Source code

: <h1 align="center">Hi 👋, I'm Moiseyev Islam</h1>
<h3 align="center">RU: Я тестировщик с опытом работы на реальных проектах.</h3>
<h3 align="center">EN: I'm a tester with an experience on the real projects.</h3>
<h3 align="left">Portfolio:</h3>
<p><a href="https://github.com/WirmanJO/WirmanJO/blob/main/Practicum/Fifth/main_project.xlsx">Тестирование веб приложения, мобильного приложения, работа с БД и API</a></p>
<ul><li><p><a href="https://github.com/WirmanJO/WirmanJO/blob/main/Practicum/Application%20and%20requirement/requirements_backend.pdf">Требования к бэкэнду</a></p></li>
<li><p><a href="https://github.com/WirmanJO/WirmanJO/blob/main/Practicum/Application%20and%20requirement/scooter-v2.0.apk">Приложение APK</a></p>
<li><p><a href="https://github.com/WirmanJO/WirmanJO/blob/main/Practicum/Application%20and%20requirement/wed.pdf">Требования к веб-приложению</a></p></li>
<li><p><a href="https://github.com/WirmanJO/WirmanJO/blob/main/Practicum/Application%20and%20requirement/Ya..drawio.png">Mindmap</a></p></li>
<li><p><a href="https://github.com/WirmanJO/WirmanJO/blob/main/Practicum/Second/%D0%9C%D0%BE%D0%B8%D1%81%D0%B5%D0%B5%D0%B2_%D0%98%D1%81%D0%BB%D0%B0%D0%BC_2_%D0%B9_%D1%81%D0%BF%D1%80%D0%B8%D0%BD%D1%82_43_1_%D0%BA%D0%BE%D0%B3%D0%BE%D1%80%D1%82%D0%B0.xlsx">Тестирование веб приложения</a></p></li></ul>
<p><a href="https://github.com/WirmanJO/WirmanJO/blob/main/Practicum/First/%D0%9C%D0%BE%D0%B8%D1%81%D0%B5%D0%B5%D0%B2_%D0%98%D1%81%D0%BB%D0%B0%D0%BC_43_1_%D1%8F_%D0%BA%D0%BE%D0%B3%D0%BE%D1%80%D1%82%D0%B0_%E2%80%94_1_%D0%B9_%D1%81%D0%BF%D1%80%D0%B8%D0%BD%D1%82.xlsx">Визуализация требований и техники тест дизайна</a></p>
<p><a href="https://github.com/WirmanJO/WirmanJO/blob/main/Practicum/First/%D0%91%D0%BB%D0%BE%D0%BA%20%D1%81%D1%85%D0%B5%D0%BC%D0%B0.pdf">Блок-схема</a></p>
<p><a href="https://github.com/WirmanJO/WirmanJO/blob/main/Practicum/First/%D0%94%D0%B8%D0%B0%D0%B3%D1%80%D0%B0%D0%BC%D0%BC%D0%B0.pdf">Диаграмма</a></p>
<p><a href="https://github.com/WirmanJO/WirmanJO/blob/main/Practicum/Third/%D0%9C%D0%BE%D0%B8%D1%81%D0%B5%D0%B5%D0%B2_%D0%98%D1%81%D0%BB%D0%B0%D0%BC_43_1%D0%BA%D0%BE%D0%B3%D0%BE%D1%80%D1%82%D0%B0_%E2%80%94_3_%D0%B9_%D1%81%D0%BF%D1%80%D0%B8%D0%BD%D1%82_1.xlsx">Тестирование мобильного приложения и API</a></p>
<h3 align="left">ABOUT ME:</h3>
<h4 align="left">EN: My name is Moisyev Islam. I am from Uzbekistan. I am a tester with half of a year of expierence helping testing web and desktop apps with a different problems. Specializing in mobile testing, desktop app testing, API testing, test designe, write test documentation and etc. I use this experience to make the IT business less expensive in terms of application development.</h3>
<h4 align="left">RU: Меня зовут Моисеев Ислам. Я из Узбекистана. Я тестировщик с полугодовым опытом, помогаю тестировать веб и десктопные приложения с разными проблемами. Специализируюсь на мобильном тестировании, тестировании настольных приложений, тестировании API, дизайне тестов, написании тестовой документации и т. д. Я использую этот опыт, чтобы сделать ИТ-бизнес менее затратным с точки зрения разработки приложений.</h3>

------------------------------------

Problem:
Please print exactly the lines from the one containing "of application development.</h3>" through the last line of the records, both included, and nothing else.

Exercise output:
<h4 align="left">EN: My name is Moisyev Islam. I am from Uzbekistan. I am a tester with half of a year of expierence helping testing web and desktop apps with a different problems. Specializing in mobile testing, desktop app testing, API testing, test designe, write test documentation and etc. I use this experience to make the IT business less expensive in terms of application development.</h3>
<h4 align="left">RU: Меня зовут Моисеев Ислам. Я из Узбекистана. Я тестировщик с полугодовым опытом, помогаю тестировать веб и десктопные приложения с разными проблемами. Специализируюсь на мобильном тестировании, тестировании настольных приложений, тестировании API, дизайне тестов, написании тестовой документации и т. д. Я использую этот опыт, чтобы сделать ИТ-бизнес менее затратным с точки зрения разработки приложений.</h3>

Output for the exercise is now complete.